## WHAT THIS TASK INVOLVES
Your answer consists of the lines in the data that contain "yarn". Copy each of them.

[Records from a collection]

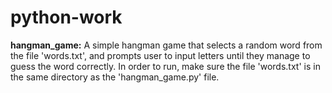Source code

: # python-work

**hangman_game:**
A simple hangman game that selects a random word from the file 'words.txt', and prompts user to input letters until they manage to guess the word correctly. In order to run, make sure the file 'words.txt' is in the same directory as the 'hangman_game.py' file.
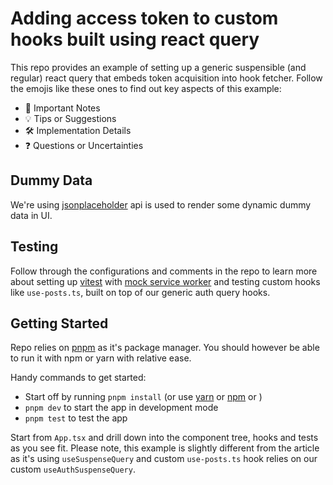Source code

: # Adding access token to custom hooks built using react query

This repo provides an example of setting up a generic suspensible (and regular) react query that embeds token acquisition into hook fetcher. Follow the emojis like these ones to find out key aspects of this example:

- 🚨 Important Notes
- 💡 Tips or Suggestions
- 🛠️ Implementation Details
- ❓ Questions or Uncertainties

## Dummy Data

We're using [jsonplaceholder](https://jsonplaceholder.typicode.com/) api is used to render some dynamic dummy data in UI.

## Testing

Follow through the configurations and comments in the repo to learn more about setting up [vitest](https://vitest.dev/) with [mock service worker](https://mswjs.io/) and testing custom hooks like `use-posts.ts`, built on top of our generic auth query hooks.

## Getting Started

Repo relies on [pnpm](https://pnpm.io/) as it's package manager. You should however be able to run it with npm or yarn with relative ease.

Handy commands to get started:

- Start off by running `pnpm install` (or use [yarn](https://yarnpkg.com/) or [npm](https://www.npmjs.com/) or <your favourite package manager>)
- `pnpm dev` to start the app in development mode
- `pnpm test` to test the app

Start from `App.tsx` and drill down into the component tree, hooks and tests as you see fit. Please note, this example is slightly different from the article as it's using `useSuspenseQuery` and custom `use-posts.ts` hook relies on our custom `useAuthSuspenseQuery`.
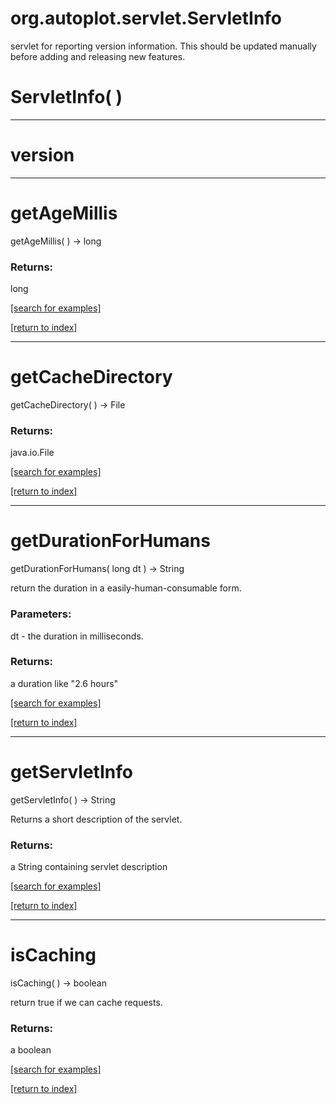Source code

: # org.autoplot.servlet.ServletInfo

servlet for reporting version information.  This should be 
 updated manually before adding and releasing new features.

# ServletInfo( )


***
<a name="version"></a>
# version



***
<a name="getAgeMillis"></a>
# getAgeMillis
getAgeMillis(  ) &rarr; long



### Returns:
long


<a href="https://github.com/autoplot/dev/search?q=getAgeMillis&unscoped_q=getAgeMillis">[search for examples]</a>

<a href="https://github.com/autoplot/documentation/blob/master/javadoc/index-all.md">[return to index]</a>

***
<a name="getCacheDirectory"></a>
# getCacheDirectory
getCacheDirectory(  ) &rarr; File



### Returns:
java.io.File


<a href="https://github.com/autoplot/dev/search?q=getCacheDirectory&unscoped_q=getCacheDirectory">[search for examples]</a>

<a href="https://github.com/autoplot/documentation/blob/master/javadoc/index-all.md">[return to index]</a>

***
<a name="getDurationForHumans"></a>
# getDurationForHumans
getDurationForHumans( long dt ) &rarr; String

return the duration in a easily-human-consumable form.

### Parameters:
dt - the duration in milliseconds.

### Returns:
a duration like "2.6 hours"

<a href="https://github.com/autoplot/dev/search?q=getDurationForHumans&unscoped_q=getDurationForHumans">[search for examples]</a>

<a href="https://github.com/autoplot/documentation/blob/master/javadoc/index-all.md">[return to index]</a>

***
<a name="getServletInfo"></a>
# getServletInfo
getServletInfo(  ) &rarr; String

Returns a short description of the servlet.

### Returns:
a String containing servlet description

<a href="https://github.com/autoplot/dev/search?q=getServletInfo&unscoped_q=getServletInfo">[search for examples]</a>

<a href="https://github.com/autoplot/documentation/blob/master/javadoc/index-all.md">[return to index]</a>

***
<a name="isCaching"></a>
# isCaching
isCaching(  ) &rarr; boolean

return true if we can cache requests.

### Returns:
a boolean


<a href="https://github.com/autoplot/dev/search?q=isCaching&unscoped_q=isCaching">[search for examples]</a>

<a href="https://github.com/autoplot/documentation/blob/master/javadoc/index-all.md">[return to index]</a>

## SOLUTION BELOW
Repo relies on [pnpm](https://pnpm.io/) as it's package manager. You should however be able to run it with npm or yarn with relative ease.
- Start off by running `pnpm install` (or use [yarn](https://yarnpkg.com/) or [npm](https://www.npmjs.com/) or <your favourite package manager>)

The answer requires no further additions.